Task goal » Every line with the string "distribution" in it belongs in your answer, so copy them all from the data.

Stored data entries

::::

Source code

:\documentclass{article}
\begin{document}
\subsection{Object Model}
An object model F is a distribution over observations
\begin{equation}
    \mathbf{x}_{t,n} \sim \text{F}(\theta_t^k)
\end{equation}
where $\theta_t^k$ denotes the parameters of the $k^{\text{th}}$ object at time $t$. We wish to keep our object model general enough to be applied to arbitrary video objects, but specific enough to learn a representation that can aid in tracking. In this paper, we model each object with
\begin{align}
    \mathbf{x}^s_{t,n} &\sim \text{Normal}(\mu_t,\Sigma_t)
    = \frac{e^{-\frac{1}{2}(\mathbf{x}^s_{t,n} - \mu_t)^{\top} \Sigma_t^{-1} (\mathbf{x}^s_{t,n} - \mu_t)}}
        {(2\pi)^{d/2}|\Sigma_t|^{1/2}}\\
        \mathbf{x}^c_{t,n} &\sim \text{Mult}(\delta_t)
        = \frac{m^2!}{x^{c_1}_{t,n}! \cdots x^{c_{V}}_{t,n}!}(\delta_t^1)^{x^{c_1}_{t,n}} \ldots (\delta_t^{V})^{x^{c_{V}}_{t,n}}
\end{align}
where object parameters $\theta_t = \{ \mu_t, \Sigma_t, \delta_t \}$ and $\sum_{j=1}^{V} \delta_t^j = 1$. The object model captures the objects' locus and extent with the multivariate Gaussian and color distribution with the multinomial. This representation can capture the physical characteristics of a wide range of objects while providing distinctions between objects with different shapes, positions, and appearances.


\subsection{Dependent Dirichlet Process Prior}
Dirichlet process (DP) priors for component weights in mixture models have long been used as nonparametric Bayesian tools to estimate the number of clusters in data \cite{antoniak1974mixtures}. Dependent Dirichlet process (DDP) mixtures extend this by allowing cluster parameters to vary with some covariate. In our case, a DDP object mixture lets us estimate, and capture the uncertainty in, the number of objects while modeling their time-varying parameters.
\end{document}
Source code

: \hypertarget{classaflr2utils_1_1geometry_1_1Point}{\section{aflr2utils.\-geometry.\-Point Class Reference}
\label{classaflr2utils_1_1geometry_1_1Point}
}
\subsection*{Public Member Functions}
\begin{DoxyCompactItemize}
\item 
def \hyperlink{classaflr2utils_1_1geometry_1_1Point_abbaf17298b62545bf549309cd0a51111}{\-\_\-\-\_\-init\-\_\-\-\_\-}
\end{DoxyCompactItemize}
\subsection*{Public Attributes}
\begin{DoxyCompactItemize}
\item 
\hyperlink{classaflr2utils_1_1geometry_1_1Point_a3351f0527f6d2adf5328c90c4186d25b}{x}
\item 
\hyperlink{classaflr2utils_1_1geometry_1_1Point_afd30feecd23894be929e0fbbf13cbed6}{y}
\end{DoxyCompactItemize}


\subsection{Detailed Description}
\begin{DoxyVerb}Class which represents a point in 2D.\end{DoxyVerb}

::::

Your response »
An object model F is a distribution over observations
where object parameters $\theta_t = \{ \mu_t, \Sigma_t, \delta_t \}$ and $\sum_{j=1}^{V} \delta_t^j = 1$. The object model captures the objects' locus and extent with the multivariate Gaussian and color distribution with the multinomial. This representation can capture the physical characteristics of a wide range of objects while providing distinctions between objects with different shapes, positions, and appearances.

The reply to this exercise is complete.